Pero, ¿qué utilidad económica podrían tener los templos, que también fueron expropiados? El Gobierno confiscó templos y conventos, algunos de ellos verdaderas joyas arquitectónicas, con el simple afán de perjudicar a la Iglesia, impidiéndole el cumplimiento de su ministerio. Las sucesivas expropiaciones de recintos religiosos en el pasado, han tenido diversa suerte, pero hay verdaderas joyas que manifiestan la barbarie de quienes se apoderaron de las propiedades de la Iglesia.

La idea era humillar a la Iglesia. No son pocos los templos o conventos que fueron utilizados como caballerizas, cuarteles o cárceles. Verdaderas joyas como el templo de Santo Domingo en Oaxaca, fueron violentados y dañados a pesar de ser verdaderas joyas artísticas. Algunas de estas instalaciones han retornado a la Iglesia o al culto público, pero siempre como propiedad del Estado, sin que él, en muchos casos y en otros sí, se responsabilice del mantenimiento, conservación o restauración de los mismos. No pocas veces son los depositarios de tales edificios, los que tienen que hacerse cargo de dichos edificios, con grandes costos que requieren la aportación de enormes donativos y trabajos prolongados, a cargo de expertos de diversa índole.

¿Cuándo el Estado Mexicano ha indemnizado a la Iglesia por el robo histórico a que hago referencia? ¡Nunca! Y ahora se escandalizan porque se hacen donativos para templos o rutas populares de peregrinaje. Dicha cantidad es ridícula respecto del beneficio que los gobiernos liberales y revolucionarios obtuvieron apropiándose de bienes de la Iglesia.
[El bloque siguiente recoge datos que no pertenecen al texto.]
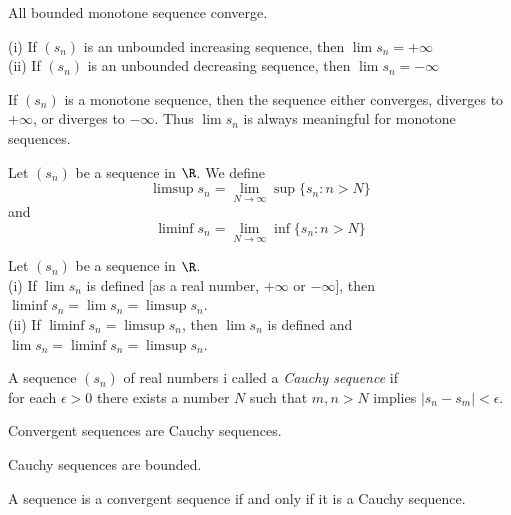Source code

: \documentclass[10pt]{article}
\begin{document}
\begin{thm}
All bounded monotone sequence converge.
\end{thm}

\begin{thm}
(i) If $(s_n)$ is an unbounded increasing sequence, then $\lim s_n = +\infty$\\
(ii) If $(s_n)$ is an unbounded decreasing sequence, then $\lim s_n = -\infty$
\end{thm}

\begin{cor}
If $(s_n)$ is a monotone sequence, then the sequence either converges, diverges to $+\infty$, or diverges to $-\infty$. Thus $\lim s_n$ is always meaningful for monotone sequences.
\end{cor}

\begin{defn}
Let $(s_n)$ be a sequence in $\R$. We define
$$ \limsup s_n = \lim_{N\to\infty} \sup\{s_n : n > N\} $$
and
$$ \liminf s_n = \lim_{N\to\infty} \inf\{s_n : n > N\} $$
\end{defn}

\begin{thm}
Let $(s_n)$ be a sequence in $\R$.\\
(i) If $\lim s_n$ is defined [as a real number, $+\infty$ or $-\infty$], then $\liminf s_n = \lim s_n = \limsup s_n$.\\
(ii) If $\liminf s_n = \limsup s_n$, then $\lim s_n$ is defined and $\lim s_n = \liminf s_n = \limsup s_n$.
\end{thm}

\begin{defn}
A sequence $(s_n)$ of real numbers i called a \emph{Cauchy sequence} if\\
for each $\epsilon > 0$ there exists a number $N$ such that $m,n>N$ implies $|s_n - s_m| < \epsilon$.
\end{defn}

\begin{lem}
Convergent sequences are Cauchy sequences.
\end{lem}

\begin{lem}
Cauchy sequences are bounded.
\end{lem}

\begin{thm}
A sequence is a convergent sequence if and only if it is a Cauchy sequence.
\end{thm}
\end{document}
Se critica que se apoye la construcción de un templo a los santos muertos durante la persecución religiosa del callismo, afirmando que se trata de rebeldes que soliviantaron al pueblo, acaudillaron un movimiento armado y ejecutaron a cientos de mexicanos. ¡Cuánta ignorancia! Quienes han sido santificados o beatificados por haber muerto en aquellos años en los que, ciertamente hubo un movimiento armado de defensa de la libertad religiosa, denominada cristiana, ninguno de quienes se encuentran en los altares tomó las armas. La mayoría de ellos, si no es que todos, fueron ejecutados de manera cruel, criminal, sin juicio alguno y de manera arbitraria, o por ser sacerdotes o por manifestar públicamente su fidelidad a la Iglesia o defender su derecho a la libertad religiosa.

El Estado Mexicano asesinó a cientos de católicos y nunca reconoció su error, pidió perdón, reivindicó el nombre de sus víctimas o indemnizó a las familias que fueron desmembradas, expulsadas de sus viviendas o, incluso, del país. La Iglesia ha reconocido su testimonio y fidelidad apenas en los últimos años, pues después de los “arreglos” aquellos tiempos inicuos de gestación del sistema que se impondría a la sociedad durante 70 años, obligaron al silencio en aras de la reconciliación y pacificación total del país. El templo que se erige en Guadalajara será, apenas, el primer lugar donde se les venere y reconozca específicamente.

A los cómplices morales de aquellos asesinatos es a quienes duele que hoy, finalmente, su nombre no sólo sea reconocido históricamente como víctimas de una grave injusticia, sino como mártires fieles a Cristo y a su Iglesia, en momentos en que serlo significaba poner en riego la vida, que como consta en cada caso, les fue arrancada con violencia, tormentos y humillaciones, propios de la barbarie antirreligiosa, que hoy esgrime contra ellos la pluma, porque no puede hacerlo de nuevo con las armas.

Y esto no es todo lo que el Estado Mexicano debe a la Iglesia.